Il y a une autre forme de laïcité moins évidente pour certains mais qui est plus importante et plus dangereuse pour la société, c’est la laïcité des esprits.

La majorité des musulmans aujourd’hui en Tunisie et dans le monde musulman ont une conception laïque de l’islam, même ceux qui s’opposent farouchement à la laïcité de l’état. Ils dissocient et opposent souvent ce qui est religieux à ce qui est profane.

On peut constater ceci dans la vie quotidienne et dans plusieurs domaines.

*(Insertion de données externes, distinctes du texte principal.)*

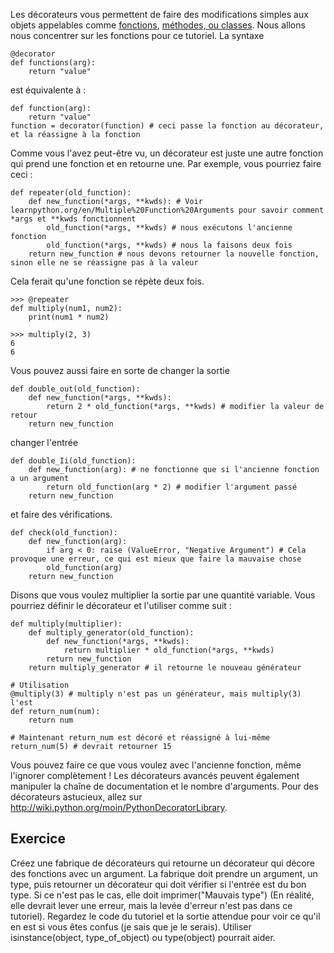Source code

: Les décorateurs vous permettent de faire des modifications simples aux objets appelables comme [fonctions](http://www.learnpython.org/en/Functions ""), [méthodes, ou classes](http://www.learnpython.org/en/Classes%20and%20Objects ""). Nous allons nous concentrer sur les fonctions pour ce tutoriel. La syntaxe

    @decorator
    def functions(arg):
        return "value"

est équivalente à :

    def function(arg):
        return "value"
    function = decorator(function) # ceci passe la fonction au décorateur, et la réassigne à la fonction

Comme vous l'avez peut-être vu, un décorateur est juste une autre fonction qui prend une fonction et en retourne une. Par exemple, vous pourriez faire ceci :

    def repeater(old_function):
        def new_function(*args, **kwds): # Voir learnpython.org/en/Multiple%20Function%20Arguments pour savoir comment *args et **kwds fonctionnent
            old_function(*args, **kwds) # nous exécutons l'ancienne fonction
            old_function(*args, **kwds) # nous la faisons deux fois
        return new_function # nous devons retourner la nouvelle fonction, sinon elle ne se réassigne pas à la valeur

Cela ferait qu'une fonction se répète deux fois.

    >>> @repeater
    def multiply(num1, num2):
        print(num1 * num2)

    >>> multiply(2, 3)
    6
    6

Vous pouvez aussi faire en sorte de changer la sortie

    def double_out(old_function):
        def new_function(*args, **kwds):
            return 2 * old_function(*args, **kwds) # modifier la valeur de retour
        return new_function

changer l'entrée

    def double_Ii(old_function):
        def new_function(arg): # ne fonctionne que si l'ancienne fonction a un argument
            return old_function(arg * 2) # modifier l'argument passé
        return new_function

et faire des vérifications.

    def check(old_function):
        def new_function(arg):
            if arg < 0: raise (ValueError, "Negative Argument") # Cela provoque une erreur, ce qui est mieux que faire la mauvaise chose
            old_function(arg)
        return new_function

Disons que vous voulez multiplier la sortie par une quantité variable. Vous pourriez définir le décorateur et l'utiliser comme suit :

    def multiply(multiplier):
        def multiply_generator(old_function):
            def new_function(*args, **kwds):
                return multiplier * old_function(*args, **kwds)
            return new_function
        return multiply_generator # il retourne le nouveau générateur
    
    # Utilisation
    @multiply(3) # multiply n'est pas un générateur, mais multiply(3) l'est
    def return_num(num):
        return num
        
    # Maintenant return_num est décoré et réassigné à lui-même
    return_num(5) # devrait retourner 15

 Vous pouvez faire ce que vous voulez avec l'ancienne fonction, même l'ignorer complètement ! Les décorateurs avancés peuvent également manipuler la chaîne de documentation et le nombre d'arguments. Pour des décorateurs astucieux, allez sur <http://wiki.python.org/moin/PythonDecoratorLibrary>.

Exercice
--------
Créez une fabrique de décorateurs qui retourne un décorateur qui décore des fonctions avec un argument. La fabrique doit prendre un argument, un type, puis retourner un décorateur qui doit vérifier si l'entrée est du bon type. Si ce n'est pas le cas, elle doit imprimer("Mauvais type") (En réalité, elle devrait lever une erreur, mais la levée d'erreur n'est pas dans ce tutoriel). Regardez le code du tutoriel et la sortie attendue pour voir ce qu'il en est si vous êtes confus (je sais que je le serais). Utiliser isinstance(object, type_of_object) ou type(object) pourrait aider.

Dans la dernière décennie, on a vu augmenter de façon très significative le nombre de fidèles dans les mosquées, le nombre de femmes voilées, le nombre de chaines de prédication islamique et la consommation des produits dits islamiques … On parle d’un éveil « Sahwa » islamique dans tous les pays musulmans et même en Occident. Cet éveil et ce retour à l’islam, bien que très visible dans les pratiques cultuelles, reste très peu visible au niveau de la société. Les pratiques anti-islamiques sont toujours très propagées dans les sociétés musulmanes et même dans les cercles des plus pratiquants. La tricherie, la fraude, la violence verbale, la corruption et l’irrespect le l’humain, des créatures de Dieu et de l’environnement, sont acceptées par la conscience individuelle et collective musulmane, alors qu‘ils sont considérés comme des pêchés en islam. Le musulman se trouve déchiré entre deux mondes : le musulman pratiquant qui fait ses prières à la mosquée et sort de là pour devenir le musulman pratique plongé dans un autre univers.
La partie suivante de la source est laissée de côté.